Dei-me conta que não tenho o bloquinho, que estou sempre pensando em providenciar, ideal para esses momentos. Ainda não o encontrei. Mas, confesso mesmo, que foi a inveja que me fez cair na real. Tenho a lapiseira, mesmo não sendo de estimação, e que carrego comigo. Mas, aquela bolsa... que acomoda esses apetrechos especiais. Ah... essa sim, me faz uma grande falta e me causa inveja. Também, não sou jornalista bem sucedida, meiga, alegre, simpática e de bem com a vida, como posso ser eu o personagem? Inclusive, não tenho bolsa que facilitaria toda a minha vida. Sou obrigado a usar uma pasta, se quiser, pouco delicada, que mais atrapalha do que ajuda.

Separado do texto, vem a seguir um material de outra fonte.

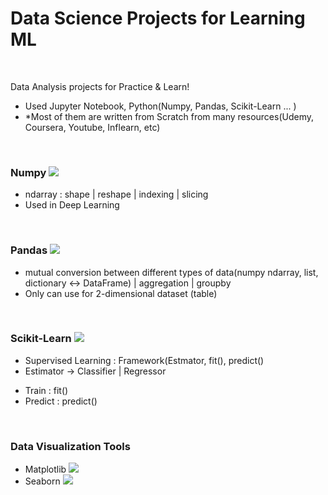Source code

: # Data Science Projects for Learning ML
<br>

Data Analysis projects for Practice & Learn! 
- Used Jupyter Notebook, Python(Numpy, Pandas, Scikit-Learn ... ) 
- *Most of them are written from Scratch from many resources(Udemy, Coursera, Youtube, Inflearn, etc) 

<br>

### Numpy <img src="https://img.shields.io/badge/numpy-%23013243.svg?style=for-the-badge&logo=numpy&logoColor=white">
- ndarray : shape | reshape | indexing | slicing
- Used in Deep Learning


<br>

### Pandas <img src="https://img.shields.io/badge/pandas-%23150458.svg?style=for-the-badge&logo=pandas&logoColor=white">
-  mutual conversion between different types of data(numpy ndarray, list, dictionary <-> DataFrame) | aggregation | groupby
- Only can use for 2-dimensional dataset (table)

<br>

### Scikit-Learn <img src="https://img.shields.io/badge/scikit--learn-%23F7931E.svg?style=for-the-badge&logo=scikit-learn&logoColor=white">
- Supervised Learning : Framework(Estmator, fit(), predict() 
- Estimator -> Classifier | Regressor
* Train : fit()
* Predict : predict() 



<br>

### Data Visualization Tools

* Matplotlib <img src="https://img.shields.io/badge/matplotlib-9999FF?style=for-the-badge&logo=python&logoColor=white">
* Seaborn <img src="https://img.shields.io/badge/seaborn-FEA1A1?style=for-the-badge&logo=python&logoColor=white">

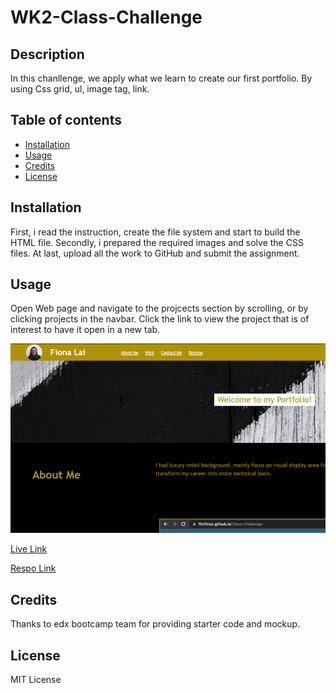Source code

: # WK2-Class-Challenge

## Description
In this chanllenge, we apply what we learn to create our first portfolio. By using Css grid, ul, image tag, link.


## Table of contents
- [Installation](#installation)
- [Usage](#usage)
- [Credits](#credits)
- [License](#license)

## Installation
First, i read the instruction, create the file system and start to build the HTML file. Secondly, i prepared the required images and solve the CSS files. At last, upload all the work to GitHub and submit the assignment.

## Usage
Open Web page and navigate to the projcects section by scrolling, or by clicking projects in the navbar. Click the link to view the project that is of interest to have it open in a new tab. 


![alt text](images/PREVIEW.png)

<a href="https://fitzfinoo.github.io/WK2-Class-Challenge/"> Live Link </a>

<a href="https://github.com/Fitzfinoo/WK2-Class-Challenge"> Respo Link </a>

## Credits

Thanks to edx bootcamp team for providing starter code and mockup.

## License
MIT License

Prefiro usar somente nos casos indispensáveis.
Que essa lapiseira seja utilizada por muitos, muitos anos ainda.
Do meu amigo Carlos Roberto, por email:
"Boa tarde Giovana.
Um dia de muita luz e paz.
Foi um certo conforto para mim, ler o seu texto.
Estou sempre sendo recriminado por usar a minha lapiseira Pentel preta 0,5 mm, minha companheira de todos os dias.
Só fã de cadernos, blocos e agenda, como gosto de escrever, parece que a gente coloca o sentimento no escrever.
Parabéns.
Show de bola o texto.
Agora mais feliz, por saber que não sou o único que usa lapiseira, cadernos, blocos e agendas.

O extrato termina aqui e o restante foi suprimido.